Name server control utility.
rndc [ -b source-address ] [-c config-file] [-k key-file] [-s server] [-p port] [-V] [-y key_id] command
The rndc command controls the operation of a name server. It supersedes the ndc utility that was provided in old BIND releases. If you run the rndc command with no command line options or arguments, it prints a short summary of the supported commands and the available options and their arguments.
The rndc command communicates with the name server over a TCP connection, sending commands authenticated with digital signatures. In the current versions of the rndc command and the named daemon, the only supported authentication algorithm is HMAC-MD5, which uses a shared secret on each end of the connection. This provides TSIG-style authentication for the command request and the name server's response. All commands sent over the channel must be signed by a key_id known to the server.
The rndc command reads a configuration file to determine how to contact the name server and decide what algorithm and key it must use.
Item | Description |
---|---|
-b source-address | Uses the source-address value as the source address for the connection to the server. Multiple instances are permitted to allow setting of both the IPv4 and IPv6 source addresses. |
-c config-file | Uses the config-file value as the configuration file instead of the default, /etc/rndc.conf. |
-k key-file | Uses the key-file value as the key file instead of the default, /etc/rndc.key.
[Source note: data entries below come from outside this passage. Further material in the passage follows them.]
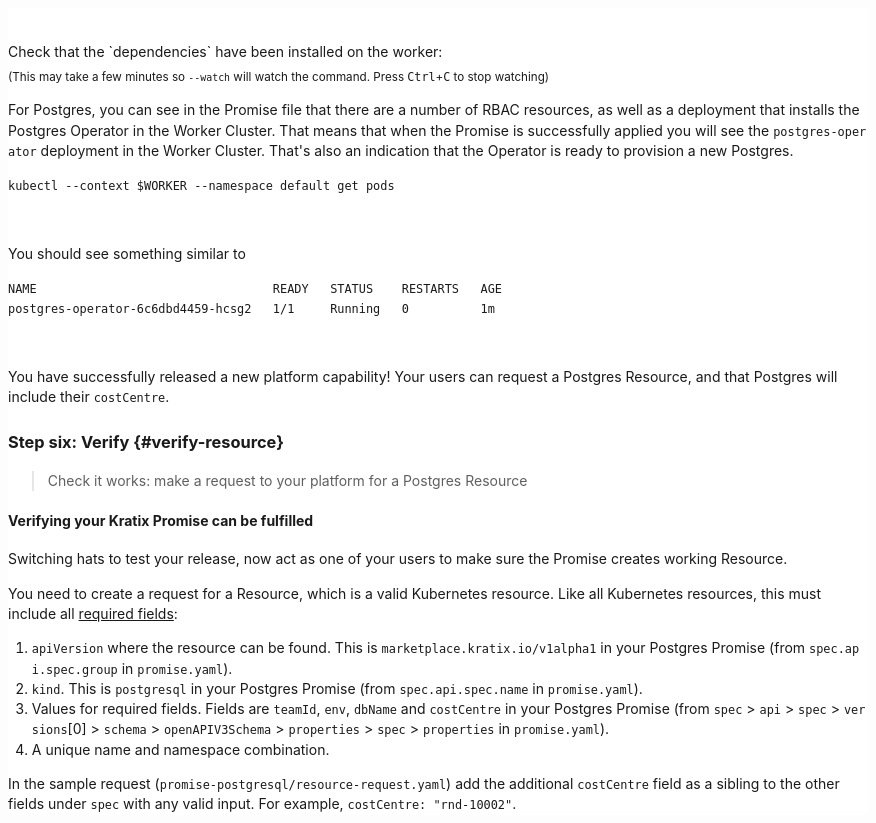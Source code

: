 <br />

<p>Check that the `dependencies` have been installed on the
worker:<br/>
<sub>(This may take a few minutes so <code>--watch</code> will watch the command. Press <kbd>Ctrl</kbd>+<kbd>C</kbd> to stop watching)</sub>
</p>

For Postgres, you can see in the Promise file that there are a number of RBAC
resources, as well as a deployment that installs the Postgres Operator in the
Worker Cluster. That means that when the Promise is successfully applied you
will see the `postgres-operator` deployment in the Worker Cluster. That's also
an indication that the Operator is ready to provision a new Postgres.

```console
kubectl --context $WORKER --namespace default get pods
```

<br />

You should see something similar to

```console
NAME                                 READY   STATUS    RESTARTS   AGE
postgres-operator-6c6dbd4459-hcsg2   1/1     Running   0          1m
```

<br />

You have successfully released a new platform capability! Your users can request a Postgres Resource, and that Postgres will include their `costCentre`.

### Step six: Verify {#verify-resource}

> Check it works: make a request to your platform for a Postgres Resource

#### Verifying your Kratix Promise can be fulfilled

Switching hats to test your release, now act as one of your users to make sure the Promise creates working Resource.

You need to create a request for a Resource, which is a valid Kubernetes
resource. Like all Kubernetes resources, this must include all [required
fields](https://kubernetes.io/docs/concepts/overview/working-with-objects/kubernetes-objects/#required-fields):

1. `apiVersion` where the resource can be found. This is `marketplace.kratix.io/v1alpha1` in your Postgres Promise (from `spec.api.spec.group` in `promise.yaml`).
1. `kind`. This is `postgresql` in your Postgres Promise (from `spec.api.spec.name` in `promise.yaml`).
1. Values for required fields. Fields are `teamId`, `env`, `dbName` and `costCentre` in your Postgres Promise (from `spec` > `api` > `spec` > `versions`[0] > `schema` > `openAPIV3Schema` > `properties` > `spec` > `properties` in `promise.yaml`).
1. A unique name and namespace combination.

In the sample request (`promise-postgresql/resource-request.yaml`) add
the additional `costCentre` field as a sibling to the other fields under `spec`
with any valid input. For example, `costCentre: "rnd-10002"`.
The key in /etc/rndc.key is used to authenticate commands sent to the server if the config-file argument does not exist. |
-s server | Specifies the name or address of the server which matches a server statement in the configuration file for the rndc command. If you do not specify the server value, the host named by the default-server clause in the option statement of the configuration file is used. |
-p port | Sends commands to TCP port instead of BIND 9's default control channel port, 953. |
-V | Enables verbose logging. |
-y keyid | Uses the keyid key from the configuration
file. The keyid value must be known by the named daemon
with the same algorithm and secret string in order for control message
validation to succeed. If you do not specify the keyid value,
the rndc command first looks for a key clause in the server
statement of the server being used, or if no server statement is present
for that host, then the default-key clause of the options statement.
Note: The configuration file contains shared secrets which are used
to send authenticated control commands to name servers. It cannot
have general read or write access.
|
For the complete set of commands supported by the rndc command, see the BIND 9 Administrator Reference Manual or run the rndc command without arguments to see its help message.
The rndc command only works with the named9 daemon. The shared-secret for a key_id cannot be provided without using the configuration file.